*** Opening of DATA RECORDS ***
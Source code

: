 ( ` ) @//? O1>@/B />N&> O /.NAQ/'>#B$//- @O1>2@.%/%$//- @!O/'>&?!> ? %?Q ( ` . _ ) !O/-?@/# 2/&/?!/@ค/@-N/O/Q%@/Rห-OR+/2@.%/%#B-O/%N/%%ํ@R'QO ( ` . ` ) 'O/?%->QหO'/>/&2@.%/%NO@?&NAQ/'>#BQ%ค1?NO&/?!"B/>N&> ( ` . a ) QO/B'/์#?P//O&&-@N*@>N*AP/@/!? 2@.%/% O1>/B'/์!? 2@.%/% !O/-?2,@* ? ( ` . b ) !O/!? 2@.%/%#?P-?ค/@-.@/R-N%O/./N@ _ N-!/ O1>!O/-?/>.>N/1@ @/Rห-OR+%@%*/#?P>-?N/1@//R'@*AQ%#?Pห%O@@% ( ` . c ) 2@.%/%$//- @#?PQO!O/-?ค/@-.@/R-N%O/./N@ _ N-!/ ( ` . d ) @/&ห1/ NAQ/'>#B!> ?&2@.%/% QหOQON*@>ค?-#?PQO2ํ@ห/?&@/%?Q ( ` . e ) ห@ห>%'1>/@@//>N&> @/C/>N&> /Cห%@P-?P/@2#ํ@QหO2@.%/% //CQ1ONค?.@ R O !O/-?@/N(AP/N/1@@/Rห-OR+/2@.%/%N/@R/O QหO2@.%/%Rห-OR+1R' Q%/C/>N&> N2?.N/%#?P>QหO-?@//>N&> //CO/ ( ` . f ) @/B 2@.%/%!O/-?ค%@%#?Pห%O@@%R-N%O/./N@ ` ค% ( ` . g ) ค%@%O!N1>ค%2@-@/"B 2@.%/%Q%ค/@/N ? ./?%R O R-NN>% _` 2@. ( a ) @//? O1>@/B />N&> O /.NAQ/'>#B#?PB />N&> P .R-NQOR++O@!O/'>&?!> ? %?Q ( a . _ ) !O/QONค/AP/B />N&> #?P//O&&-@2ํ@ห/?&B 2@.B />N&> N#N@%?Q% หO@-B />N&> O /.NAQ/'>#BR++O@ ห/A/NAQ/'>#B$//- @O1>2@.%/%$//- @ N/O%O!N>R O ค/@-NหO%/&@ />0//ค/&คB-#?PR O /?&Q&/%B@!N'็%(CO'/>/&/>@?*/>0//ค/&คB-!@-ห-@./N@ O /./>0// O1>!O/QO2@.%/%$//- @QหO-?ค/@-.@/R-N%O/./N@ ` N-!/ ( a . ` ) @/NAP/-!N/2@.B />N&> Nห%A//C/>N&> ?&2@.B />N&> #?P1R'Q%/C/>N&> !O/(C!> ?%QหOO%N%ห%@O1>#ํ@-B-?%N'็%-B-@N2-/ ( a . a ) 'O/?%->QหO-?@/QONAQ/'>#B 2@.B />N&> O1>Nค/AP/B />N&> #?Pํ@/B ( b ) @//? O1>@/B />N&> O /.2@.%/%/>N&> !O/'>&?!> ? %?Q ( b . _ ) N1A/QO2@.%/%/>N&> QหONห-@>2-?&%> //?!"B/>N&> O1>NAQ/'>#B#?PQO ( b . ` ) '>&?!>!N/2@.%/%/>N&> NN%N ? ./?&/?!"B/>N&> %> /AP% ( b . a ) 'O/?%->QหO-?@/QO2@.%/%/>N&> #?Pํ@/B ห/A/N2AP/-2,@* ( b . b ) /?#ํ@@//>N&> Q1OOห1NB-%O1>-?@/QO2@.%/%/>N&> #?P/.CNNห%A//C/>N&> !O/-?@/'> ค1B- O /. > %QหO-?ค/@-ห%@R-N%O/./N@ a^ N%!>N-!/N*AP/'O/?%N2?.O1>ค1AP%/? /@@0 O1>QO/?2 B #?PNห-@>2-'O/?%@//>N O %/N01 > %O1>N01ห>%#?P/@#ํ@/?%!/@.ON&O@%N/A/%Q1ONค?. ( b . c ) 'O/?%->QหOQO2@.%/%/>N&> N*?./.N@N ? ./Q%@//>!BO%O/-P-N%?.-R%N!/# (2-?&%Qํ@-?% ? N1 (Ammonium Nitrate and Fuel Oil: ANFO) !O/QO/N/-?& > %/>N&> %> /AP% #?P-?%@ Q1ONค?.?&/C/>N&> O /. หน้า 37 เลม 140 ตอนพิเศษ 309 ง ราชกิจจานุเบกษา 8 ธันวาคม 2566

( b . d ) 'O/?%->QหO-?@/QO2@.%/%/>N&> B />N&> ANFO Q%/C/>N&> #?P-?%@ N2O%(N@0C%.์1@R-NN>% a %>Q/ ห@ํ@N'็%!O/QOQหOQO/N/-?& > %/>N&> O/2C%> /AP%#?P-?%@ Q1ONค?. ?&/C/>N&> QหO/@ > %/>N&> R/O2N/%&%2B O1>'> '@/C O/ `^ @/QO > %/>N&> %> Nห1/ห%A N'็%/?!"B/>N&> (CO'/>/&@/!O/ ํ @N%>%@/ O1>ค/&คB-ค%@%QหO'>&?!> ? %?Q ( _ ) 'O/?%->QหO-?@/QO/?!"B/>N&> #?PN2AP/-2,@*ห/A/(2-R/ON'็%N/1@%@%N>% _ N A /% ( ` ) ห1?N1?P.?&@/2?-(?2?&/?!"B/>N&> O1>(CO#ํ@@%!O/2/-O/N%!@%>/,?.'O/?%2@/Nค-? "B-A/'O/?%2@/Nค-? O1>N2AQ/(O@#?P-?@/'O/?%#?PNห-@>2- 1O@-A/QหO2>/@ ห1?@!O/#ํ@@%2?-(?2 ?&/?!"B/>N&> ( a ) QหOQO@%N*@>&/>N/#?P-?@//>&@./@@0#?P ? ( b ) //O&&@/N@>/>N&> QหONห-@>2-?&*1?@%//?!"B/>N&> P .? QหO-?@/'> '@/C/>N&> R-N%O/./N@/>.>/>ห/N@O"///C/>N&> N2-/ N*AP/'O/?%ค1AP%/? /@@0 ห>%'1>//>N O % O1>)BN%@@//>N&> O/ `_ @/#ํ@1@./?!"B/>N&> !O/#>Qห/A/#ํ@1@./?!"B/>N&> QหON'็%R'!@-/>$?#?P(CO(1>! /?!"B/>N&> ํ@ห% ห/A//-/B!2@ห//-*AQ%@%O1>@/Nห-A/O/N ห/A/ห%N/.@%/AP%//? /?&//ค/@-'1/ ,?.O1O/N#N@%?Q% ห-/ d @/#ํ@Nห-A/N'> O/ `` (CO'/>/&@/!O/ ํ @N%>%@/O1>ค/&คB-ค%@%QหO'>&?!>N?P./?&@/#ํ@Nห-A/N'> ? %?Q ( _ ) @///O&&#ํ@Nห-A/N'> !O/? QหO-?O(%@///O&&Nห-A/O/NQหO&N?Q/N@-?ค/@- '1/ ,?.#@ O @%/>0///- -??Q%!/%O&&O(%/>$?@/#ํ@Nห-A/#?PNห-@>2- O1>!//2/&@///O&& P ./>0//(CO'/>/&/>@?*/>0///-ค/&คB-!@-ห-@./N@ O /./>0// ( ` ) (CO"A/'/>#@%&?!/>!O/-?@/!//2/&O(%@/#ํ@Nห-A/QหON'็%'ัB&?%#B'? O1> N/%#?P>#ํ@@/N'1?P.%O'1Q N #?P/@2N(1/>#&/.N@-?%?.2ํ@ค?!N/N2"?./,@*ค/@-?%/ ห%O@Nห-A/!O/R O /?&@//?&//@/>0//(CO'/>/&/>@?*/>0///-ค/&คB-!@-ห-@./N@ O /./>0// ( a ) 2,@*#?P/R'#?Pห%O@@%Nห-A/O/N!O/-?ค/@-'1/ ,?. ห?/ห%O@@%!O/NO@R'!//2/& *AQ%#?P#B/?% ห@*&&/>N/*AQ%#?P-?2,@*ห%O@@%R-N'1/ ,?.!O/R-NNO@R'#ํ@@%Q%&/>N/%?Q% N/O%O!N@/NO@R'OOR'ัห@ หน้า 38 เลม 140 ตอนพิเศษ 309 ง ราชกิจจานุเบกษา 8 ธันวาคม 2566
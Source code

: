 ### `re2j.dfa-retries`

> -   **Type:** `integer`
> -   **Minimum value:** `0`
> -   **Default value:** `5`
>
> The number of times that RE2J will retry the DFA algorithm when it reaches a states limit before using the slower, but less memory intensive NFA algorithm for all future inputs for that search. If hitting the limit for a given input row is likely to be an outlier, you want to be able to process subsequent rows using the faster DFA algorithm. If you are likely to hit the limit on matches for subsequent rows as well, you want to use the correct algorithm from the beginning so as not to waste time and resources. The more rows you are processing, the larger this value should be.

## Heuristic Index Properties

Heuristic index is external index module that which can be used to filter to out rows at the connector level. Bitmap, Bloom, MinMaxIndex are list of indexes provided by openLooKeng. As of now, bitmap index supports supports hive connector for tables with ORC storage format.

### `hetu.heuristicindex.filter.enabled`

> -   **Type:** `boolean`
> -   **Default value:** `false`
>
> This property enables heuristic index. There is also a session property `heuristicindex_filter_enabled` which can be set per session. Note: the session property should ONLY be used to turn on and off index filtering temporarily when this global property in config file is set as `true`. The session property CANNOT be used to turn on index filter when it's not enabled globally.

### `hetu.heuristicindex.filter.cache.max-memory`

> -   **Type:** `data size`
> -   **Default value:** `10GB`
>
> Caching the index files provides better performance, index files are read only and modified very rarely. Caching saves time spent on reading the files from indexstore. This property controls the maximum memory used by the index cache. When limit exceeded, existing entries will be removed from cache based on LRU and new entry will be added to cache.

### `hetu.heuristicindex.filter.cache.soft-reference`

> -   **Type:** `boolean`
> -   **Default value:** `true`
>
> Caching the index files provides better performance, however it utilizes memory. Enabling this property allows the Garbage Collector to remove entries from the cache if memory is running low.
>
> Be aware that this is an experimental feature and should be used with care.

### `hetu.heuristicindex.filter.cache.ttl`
*** Close of DATA RECORDS ***
▶ **ACTION ITEM**: Scan the data for the string "Default" and copy each line in which it occurs.

▶ **RESULT FOR THIS TASK**:
> -   **Default value:** `5`
> -   **Default value:** `false`
> -   **Default value:** `10GB`
> -   **Default value:** `true`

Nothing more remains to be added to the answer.